Saved entries:
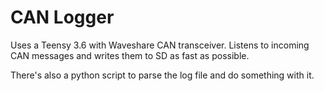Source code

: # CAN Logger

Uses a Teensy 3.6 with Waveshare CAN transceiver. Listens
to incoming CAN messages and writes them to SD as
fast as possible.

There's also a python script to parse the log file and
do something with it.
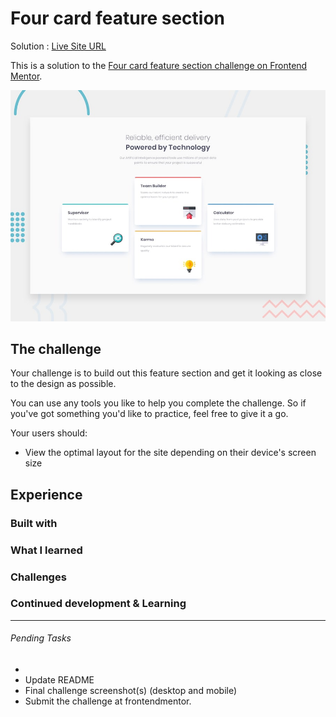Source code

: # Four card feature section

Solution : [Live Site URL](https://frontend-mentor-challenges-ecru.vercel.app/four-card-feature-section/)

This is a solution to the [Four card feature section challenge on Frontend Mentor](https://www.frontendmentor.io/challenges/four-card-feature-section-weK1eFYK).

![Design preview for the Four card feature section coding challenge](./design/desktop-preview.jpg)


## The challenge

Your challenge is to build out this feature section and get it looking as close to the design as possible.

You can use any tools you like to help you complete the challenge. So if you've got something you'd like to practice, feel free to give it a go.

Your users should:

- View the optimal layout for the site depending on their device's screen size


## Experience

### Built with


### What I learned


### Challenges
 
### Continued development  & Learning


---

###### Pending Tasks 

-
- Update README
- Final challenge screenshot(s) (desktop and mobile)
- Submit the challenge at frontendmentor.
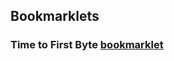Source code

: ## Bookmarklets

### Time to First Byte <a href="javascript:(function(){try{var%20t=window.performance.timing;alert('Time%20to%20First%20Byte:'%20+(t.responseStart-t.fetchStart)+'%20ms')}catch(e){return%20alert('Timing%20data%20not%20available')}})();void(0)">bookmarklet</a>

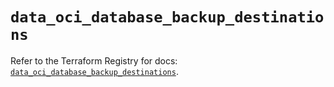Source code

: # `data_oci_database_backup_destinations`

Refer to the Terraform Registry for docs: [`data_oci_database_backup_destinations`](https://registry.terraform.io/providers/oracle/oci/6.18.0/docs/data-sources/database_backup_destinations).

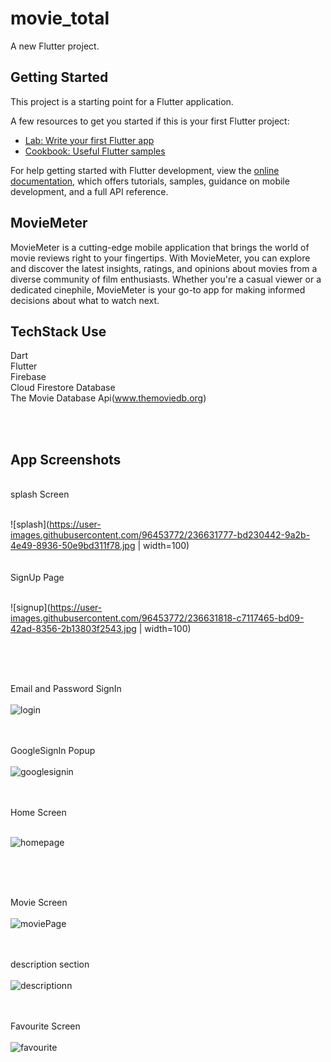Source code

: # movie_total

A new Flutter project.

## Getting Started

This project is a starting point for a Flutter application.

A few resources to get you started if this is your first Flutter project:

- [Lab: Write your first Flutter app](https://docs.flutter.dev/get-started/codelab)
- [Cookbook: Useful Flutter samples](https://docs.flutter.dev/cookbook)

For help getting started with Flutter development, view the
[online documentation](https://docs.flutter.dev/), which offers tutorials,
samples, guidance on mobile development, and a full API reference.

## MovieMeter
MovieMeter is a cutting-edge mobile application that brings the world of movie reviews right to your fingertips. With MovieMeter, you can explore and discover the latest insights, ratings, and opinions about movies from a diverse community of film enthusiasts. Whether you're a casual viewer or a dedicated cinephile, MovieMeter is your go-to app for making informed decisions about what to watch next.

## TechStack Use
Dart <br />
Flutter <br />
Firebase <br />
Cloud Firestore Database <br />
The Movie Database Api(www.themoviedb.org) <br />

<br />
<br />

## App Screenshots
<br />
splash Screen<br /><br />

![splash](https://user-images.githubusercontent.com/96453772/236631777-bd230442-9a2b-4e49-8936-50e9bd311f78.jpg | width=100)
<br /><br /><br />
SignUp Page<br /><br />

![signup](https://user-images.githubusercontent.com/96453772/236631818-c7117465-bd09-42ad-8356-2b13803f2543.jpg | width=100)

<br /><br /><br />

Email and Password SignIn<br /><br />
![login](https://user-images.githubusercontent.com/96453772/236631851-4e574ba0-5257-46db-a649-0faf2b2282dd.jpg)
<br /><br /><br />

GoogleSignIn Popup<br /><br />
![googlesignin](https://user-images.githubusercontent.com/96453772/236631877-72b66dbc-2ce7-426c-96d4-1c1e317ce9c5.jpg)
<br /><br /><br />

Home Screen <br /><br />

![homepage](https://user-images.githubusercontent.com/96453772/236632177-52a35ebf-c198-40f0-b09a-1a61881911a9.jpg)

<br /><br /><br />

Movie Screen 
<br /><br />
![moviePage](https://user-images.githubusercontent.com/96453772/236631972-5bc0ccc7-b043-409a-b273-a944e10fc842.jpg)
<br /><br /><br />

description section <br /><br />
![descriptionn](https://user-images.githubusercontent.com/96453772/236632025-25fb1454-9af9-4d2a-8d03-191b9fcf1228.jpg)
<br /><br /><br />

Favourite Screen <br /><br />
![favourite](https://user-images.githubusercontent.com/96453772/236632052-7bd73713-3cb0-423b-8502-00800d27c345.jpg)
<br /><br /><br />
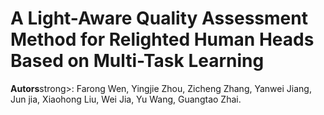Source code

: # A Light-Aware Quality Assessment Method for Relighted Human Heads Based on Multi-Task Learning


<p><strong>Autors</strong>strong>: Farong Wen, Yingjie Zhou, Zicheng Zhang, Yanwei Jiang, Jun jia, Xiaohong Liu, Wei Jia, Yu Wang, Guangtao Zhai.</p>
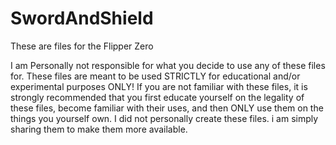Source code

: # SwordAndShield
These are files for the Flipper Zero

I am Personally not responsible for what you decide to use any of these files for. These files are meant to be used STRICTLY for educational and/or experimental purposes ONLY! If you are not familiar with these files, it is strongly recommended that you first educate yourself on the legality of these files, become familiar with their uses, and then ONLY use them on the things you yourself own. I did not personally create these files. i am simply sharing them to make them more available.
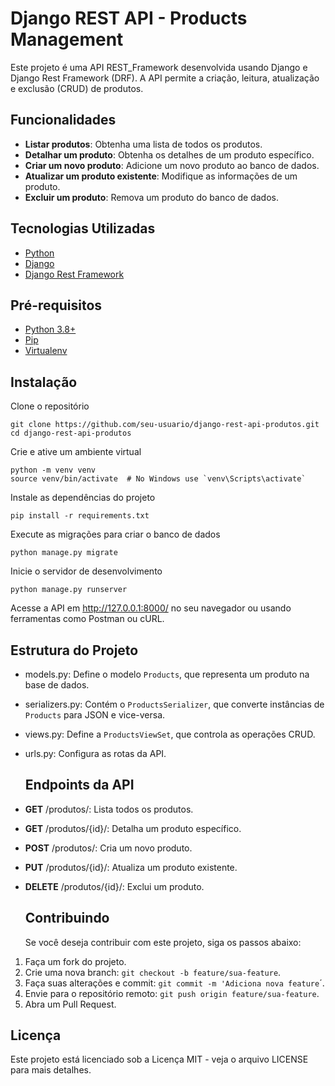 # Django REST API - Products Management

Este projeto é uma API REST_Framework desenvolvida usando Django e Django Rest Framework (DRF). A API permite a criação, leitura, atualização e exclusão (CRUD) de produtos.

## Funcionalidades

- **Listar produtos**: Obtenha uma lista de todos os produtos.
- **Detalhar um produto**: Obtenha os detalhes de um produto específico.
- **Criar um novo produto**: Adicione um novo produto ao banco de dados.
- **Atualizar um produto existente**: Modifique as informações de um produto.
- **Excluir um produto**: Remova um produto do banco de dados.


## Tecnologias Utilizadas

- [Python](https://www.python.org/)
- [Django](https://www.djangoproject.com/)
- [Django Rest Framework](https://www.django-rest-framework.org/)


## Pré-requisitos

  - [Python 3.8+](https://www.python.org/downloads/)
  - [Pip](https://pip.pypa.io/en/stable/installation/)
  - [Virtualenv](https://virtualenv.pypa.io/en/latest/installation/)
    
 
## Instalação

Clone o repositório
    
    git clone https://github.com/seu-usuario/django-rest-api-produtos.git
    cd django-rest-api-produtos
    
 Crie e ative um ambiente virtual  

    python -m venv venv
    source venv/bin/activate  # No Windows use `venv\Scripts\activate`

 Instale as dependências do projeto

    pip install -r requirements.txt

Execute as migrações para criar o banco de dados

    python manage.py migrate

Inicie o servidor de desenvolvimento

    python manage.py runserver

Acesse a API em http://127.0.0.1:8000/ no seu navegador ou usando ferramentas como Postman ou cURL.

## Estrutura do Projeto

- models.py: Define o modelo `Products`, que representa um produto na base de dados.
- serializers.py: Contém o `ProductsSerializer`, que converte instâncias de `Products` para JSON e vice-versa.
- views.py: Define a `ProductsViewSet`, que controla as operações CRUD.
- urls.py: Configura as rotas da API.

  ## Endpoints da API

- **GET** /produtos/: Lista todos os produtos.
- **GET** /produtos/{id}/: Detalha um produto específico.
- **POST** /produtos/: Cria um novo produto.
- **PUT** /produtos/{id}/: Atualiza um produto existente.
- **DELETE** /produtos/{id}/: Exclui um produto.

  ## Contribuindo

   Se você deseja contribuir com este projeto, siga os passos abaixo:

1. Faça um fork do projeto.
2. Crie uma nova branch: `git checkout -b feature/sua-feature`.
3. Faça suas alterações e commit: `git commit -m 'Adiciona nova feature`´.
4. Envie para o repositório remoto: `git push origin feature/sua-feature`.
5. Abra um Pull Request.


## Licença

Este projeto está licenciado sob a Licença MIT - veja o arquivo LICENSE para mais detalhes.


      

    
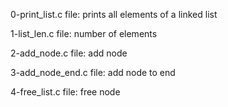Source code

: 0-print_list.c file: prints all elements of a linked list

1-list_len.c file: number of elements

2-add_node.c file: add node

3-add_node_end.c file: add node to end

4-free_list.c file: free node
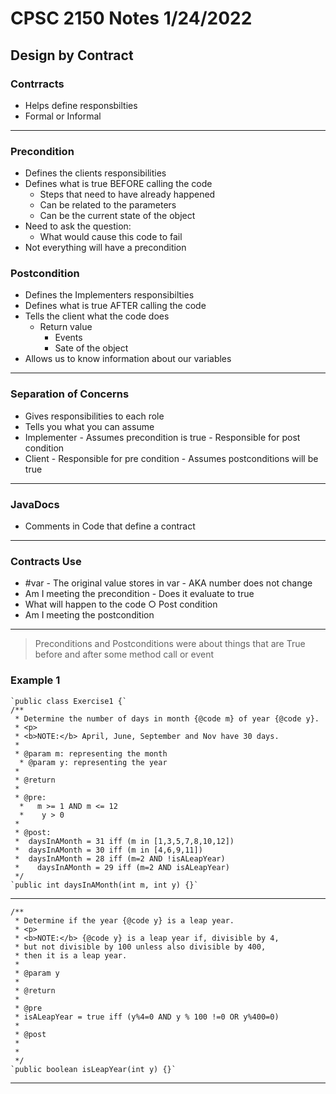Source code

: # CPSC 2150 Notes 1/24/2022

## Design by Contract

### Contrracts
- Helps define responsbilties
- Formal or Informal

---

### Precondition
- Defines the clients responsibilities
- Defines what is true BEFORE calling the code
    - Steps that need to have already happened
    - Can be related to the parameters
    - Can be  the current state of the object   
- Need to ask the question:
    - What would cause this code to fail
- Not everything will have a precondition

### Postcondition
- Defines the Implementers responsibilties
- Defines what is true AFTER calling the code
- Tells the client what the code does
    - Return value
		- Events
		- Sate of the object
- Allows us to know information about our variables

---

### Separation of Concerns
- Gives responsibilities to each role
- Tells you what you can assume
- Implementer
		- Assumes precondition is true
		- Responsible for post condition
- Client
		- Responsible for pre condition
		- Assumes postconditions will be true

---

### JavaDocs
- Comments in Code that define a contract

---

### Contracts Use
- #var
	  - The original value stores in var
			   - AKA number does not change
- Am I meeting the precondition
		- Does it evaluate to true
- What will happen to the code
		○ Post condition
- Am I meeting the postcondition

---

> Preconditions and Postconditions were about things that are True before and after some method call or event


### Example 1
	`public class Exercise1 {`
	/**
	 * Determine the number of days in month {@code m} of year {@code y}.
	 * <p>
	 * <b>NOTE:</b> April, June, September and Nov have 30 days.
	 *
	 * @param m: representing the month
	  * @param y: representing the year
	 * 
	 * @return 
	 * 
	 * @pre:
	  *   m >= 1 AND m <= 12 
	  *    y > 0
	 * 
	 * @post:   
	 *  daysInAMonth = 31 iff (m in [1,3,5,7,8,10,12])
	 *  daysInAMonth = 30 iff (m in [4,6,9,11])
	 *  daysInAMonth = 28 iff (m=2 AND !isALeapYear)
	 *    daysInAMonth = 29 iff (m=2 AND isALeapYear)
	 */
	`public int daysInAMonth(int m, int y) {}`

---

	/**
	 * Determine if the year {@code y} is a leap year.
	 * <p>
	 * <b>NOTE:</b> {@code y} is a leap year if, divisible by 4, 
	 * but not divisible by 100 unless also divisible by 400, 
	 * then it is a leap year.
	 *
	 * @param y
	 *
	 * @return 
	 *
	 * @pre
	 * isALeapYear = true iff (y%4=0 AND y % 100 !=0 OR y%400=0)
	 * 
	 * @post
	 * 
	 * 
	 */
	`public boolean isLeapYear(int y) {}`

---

Aim of the exercise:
From the entries above, give again exactly the lines running from the line with "- [Django](https://www.djangoproject.com/)" to the line with "python manage.py runserver"; include both of those lines.

The answer:
- [Django](https://www.djangoproject.com/)
- [Django Rest Framework](https://www.django-rest-framework.org/)


## Pré-requisitos

  - [Python 3.8+](https://www.python.org/downloads/)
  - [Pip](https://pip.pypa.io/en/stable/installation/)
  - [Virtualenv](https://virtualenv.pypa.io/en/latest/installation/)
    
 
## Instalação

Clone o repositório
    
    git clone https://github.com/seu-usuario/django-rest-api-produtos.git
    cd django-rest-api-produtos
    
 Crie e ative um ambiente virtual  

    python -m venv venv
    source venv/bin/activate  # No Windows use `venv\Scripts\activate`

 Instale as dependências do projeto

    pip install -r requirements.txt

Execute as migrações para criar o banco de dados

    python manage.py migrate

Inicie o servidor de desenvolvimento

    python manage.py runserver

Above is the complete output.